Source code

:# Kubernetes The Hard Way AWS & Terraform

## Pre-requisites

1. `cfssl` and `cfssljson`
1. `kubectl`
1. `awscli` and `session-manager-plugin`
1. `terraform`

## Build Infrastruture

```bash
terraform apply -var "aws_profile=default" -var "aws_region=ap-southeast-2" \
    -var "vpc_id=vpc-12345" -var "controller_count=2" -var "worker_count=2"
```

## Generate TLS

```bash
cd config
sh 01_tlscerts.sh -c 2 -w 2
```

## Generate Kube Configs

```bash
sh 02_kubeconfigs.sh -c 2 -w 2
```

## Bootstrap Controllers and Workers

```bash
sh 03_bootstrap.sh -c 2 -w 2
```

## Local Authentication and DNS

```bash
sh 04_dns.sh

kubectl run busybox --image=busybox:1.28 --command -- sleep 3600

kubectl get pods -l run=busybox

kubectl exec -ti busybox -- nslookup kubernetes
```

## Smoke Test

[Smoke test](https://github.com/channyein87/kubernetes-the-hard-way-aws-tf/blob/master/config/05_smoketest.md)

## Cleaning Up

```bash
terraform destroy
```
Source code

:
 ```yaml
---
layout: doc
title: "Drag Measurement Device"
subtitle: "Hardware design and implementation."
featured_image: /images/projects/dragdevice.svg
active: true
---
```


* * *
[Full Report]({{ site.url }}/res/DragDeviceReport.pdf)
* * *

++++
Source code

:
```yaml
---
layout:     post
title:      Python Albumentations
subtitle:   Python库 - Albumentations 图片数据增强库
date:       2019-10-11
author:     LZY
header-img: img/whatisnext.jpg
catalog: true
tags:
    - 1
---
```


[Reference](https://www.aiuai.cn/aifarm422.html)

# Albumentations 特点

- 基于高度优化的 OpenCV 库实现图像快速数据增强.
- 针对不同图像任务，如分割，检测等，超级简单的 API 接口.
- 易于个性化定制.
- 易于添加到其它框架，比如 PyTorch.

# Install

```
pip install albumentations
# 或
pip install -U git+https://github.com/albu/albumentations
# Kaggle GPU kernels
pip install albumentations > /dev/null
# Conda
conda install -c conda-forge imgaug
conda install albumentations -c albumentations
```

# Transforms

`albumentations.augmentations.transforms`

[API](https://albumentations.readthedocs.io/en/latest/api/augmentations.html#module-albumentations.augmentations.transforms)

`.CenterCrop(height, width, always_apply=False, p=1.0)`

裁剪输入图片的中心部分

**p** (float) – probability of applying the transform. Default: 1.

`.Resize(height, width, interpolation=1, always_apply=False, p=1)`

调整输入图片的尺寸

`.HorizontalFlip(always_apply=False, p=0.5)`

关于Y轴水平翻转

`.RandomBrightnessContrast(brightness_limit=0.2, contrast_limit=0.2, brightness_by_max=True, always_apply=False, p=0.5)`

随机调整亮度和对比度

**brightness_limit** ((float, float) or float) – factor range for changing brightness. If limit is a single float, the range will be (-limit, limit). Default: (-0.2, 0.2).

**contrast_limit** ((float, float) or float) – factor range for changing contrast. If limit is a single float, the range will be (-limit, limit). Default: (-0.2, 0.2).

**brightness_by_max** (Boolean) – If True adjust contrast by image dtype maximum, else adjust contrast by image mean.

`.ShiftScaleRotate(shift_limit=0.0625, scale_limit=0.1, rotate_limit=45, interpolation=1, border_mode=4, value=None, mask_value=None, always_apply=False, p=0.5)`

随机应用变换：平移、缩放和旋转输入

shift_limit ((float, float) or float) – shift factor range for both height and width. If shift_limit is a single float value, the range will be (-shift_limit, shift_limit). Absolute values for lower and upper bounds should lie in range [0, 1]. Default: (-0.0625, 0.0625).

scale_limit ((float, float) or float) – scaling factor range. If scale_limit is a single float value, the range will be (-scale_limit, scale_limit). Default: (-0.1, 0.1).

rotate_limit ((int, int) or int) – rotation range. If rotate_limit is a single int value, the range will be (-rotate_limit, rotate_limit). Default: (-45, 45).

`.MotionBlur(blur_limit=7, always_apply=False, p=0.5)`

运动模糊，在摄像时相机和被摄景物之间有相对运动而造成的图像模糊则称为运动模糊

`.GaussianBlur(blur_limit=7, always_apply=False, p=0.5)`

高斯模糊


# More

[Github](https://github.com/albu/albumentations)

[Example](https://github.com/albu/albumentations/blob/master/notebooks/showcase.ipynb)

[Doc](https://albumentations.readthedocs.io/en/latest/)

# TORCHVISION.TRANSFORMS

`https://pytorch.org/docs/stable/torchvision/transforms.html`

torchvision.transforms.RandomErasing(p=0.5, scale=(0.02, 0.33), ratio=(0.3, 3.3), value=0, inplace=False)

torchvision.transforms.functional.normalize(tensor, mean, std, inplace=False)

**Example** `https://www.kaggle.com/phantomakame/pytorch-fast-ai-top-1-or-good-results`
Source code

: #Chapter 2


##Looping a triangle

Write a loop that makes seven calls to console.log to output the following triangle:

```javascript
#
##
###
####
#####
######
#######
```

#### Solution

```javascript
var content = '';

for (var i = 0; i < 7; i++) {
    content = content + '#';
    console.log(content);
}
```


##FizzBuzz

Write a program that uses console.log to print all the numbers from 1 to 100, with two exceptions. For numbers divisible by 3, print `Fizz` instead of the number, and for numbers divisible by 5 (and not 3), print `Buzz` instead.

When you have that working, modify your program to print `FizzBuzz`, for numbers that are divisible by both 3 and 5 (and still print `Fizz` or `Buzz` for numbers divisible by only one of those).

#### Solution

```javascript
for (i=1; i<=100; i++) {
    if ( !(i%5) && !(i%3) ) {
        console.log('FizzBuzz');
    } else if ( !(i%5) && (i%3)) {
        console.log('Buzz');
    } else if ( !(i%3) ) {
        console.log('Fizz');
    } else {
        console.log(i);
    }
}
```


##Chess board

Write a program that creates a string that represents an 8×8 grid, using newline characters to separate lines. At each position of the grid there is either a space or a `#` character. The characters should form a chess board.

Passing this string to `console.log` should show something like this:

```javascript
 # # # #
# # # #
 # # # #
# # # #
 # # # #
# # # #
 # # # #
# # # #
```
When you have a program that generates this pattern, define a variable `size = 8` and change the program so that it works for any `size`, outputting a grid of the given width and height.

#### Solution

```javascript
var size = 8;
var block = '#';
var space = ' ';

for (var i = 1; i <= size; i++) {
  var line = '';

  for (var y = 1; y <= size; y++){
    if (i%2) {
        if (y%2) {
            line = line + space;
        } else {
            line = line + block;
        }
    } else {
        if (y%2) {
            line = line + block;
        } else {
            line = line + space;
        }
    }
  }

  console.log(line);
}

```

————————

** Requirement **
Where does the word "Smoke" appear in the records above? Return every line that holds it.

** The answer **
## Smoke Test
[Smoke test](https://github.com/channyein87/kubernetes-the-hard-way-aws-tf/blob/master/config/05_smoketest.md)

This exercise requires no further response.